• Goal of the exercise: Only the lines from the top of the data through the one with "8. **Search**: Workspace-wide search" are to be written out, each exactly as it stands.
- Opening Delimiter -
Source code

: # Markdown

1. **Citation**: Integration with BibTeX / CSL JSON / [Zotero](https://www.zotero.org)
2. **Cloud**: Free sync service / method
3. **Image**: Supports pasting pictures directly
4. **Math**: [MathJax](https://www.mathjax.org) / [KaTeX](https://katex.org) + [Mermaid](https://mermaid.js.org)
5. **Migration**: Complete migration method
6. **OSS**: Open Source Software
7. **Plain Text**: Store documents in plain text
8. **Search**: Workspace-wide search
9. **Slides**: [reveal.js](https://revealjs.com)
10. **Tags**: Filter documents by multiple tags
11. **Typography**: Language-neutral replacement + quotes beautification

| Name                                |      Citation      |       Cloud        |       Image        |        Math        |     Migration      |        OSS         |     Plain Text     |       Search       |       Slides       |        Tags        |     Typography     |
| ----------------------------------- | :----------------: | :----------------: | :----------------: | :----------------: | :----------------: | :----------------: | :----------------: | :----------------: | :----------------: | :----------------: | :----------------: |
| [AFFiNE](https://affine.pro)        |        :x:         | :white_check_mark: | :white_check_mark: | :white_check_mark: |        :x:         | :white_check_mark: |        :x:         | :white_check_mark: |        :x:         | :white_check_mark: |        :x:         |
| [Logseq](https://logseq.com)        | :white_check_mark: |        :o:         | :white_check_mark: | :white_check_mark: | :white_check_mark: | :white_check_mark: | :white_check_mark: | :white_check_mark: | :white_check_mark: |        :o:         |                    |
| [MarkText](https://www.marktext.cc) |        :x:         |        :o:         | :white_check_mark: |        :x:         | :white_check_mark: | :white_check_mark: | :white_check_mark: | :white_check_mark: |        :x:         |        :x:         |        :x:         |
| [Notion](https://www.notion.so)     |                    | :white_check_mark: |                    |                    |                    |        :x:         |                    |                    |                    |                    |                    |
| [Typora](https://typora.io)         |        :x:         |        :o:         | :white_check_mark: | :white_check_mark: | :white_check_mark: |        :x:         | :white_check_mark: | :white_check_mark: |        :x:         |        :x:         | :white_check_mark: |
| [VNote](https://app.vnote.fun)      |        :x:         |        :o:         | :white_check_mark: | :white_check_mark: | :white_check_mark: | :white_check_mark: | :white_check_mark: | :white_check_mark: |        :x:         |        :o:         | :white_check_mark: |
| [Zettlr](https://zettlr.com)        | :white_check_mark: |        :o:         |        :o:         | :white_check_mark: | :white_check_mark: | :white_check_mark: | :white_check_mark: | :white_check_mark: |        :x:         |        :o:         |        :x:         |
- Closing Delimiter -
• Exercise output:
Source code

: # Markdown

1. **Citation**: Integration with BibTeX / CSL JSON / [Zotero](https://www.zotero.org)
2. **Cloud**: Free sync service / method
3. **Image**: Supports pasting pictures directly
4. **Math**: [MathJax](https://www.mathjax.org) / [KaTeX](https://katex.org) + [Mermaid](https://mermaid.js.org)
5. **Migration**: Complete migration method
6. **OSS**: Open Source Software
7. **Plain Text**: Store documents in plain text
8. **Search**: Workspace-wide search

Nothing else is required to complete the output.